The Ethereum Foundation roadmap could suffer a serious setback if the planned release of the Constantinople code upgrade misses its launch later this year. Its scheduled testnet release on the Ropsten blockchain failed to proceed after what is suspected to be miners failing to activate the testnet code upgrade.
The testnet was scheduled to happen at the block height 4,300,000 which was approximated to be early October 14th but the Ropsten testnet stalled at block 4,299,999 for an extended period of time. Initially, the developers associated the failed upgrade to bugs within the code that prevented the code from running.
One developer on the Ethereum Gitter developer’s platform wrote:
“The fact that all clients are ‘stuck’ means that there is no valid Constantinople block yet… Not for later: never fork on weekends.”
After two hours of troubleshooting, the blockchain proceeded but there was hardly any confirmed transaction on the forked testnet. Core developers embarked on a Twitter campaign to call on test-net miners to activate their code upgrade and support the fork.
Afri Schoedon, an Ethereum developer with Parity took to Twitter to update the community on the reason for the supposed testnet failure, he wrote: “consensus issue on Ropsten.” The Consensus issue he was talking about involved the failed consensus between Geth, Parity, and one other Ethereum client.
Even with all these reasons, it was clear that miners were reluctant to embrace the proposed code upgrade that the Constantinople hard fork represents.

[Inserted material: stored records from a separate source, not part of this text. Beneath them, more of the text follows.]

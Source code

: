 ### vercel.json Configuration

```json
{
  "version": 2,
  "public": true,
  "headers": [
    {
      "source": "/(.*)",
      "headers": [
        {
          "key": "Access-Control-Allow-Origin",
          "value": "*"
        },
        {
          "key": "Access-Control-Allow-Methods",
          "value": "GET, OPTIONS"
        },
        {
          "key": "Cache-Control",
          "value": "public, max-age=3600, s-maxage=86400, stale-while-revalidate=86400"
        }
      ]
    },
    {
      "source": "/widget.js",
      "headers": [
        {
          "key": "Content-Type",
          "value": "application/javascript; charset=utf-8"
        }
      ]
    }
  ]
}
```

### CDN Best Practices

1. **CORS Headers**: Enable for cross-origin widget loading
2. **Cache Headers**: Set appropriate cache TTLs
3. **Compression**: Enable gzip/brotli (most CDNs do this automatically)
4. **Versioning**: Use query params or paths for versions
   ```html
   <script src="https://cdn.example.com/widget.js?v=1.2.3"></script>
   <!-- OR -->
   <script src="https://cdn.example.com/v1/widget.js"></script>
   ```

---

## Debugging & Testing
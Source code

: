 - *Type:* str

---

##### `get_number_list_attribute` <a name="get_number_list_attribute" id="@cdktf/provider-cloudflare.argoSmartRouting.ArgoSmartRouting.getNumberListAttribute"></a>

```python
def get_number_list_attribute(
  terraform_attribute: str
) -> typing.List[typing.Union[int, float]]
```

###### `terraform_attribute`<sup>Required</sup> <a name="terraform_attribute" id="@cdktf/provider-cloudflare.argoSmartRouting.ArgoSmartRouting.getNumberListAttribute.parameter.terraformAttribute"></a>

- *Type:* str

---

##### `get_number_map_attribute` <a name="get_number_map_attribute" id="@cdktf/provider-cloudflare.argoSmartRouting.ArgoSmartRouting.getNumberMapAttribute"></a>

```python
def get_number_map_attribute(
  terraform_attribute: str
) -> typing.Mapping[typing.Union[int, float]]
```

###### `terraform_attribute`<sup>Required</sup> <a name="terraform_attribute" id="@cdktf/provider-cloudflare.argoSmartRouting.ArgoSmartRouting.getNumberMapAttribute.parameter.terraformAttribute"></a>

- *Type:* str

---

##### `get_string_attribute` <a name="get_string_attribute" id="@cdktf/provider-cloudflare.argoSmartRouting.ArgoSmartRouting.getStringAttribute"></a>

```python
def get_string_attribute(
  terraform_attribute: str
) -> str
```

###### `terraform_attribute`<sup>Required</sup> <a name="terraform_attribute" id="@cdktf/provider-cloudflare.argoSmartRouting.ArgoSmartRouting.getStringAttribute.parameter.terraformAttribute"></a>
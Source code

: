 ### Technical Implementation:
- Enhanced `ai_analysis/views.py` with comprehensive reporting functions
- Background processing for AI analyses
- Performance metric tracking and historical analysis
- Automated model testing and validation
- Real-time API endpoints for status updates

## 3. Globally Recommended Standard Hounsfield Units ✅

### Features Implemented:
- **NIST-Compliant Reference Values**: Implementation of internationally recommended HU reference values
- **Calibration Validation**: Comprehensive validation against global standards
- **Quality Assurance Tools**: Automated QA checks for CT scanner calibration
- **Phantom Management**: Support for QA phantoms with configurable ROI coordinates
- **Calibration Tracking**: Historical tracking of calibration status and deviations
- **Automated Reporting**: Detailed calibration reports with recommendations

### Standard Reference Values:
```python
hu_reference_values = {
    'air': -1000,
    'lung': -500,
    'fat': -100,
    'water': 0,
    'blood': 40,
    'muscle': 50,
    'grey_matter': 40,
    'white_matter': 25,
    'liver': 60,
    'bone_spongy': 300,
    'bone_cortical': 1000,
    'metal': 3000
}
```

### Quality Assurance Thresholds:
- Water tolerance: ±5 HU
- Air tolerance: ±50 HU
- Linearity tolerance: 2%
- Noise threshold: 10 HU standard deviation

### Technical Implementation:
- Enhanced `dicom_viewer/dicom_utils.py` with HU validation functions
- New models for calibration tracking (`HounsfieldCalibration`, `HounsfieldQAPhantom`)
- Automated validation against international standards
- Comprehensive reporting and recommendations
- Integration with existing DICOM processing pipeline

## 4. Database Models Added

Constantinople will be Ethereum’s biggest code-upgrade to date and some of the changes proposed to come with it include the most contentious of them, “two-thirding” of the block reward. The core developers at the Ethereum Foundation have proposed to reduce the block reward from the current 3 ETH to 2 ETH every 14 seconds of block creation time. This move is set to drastically improve the Ethereum (ETH) inflation which currently is at 7.4%. Such as move is expectedly not sitting well with the miners who have expressed their concerns about profitability.
The launch of the Constantinople hard fork is scheduled for late November this year.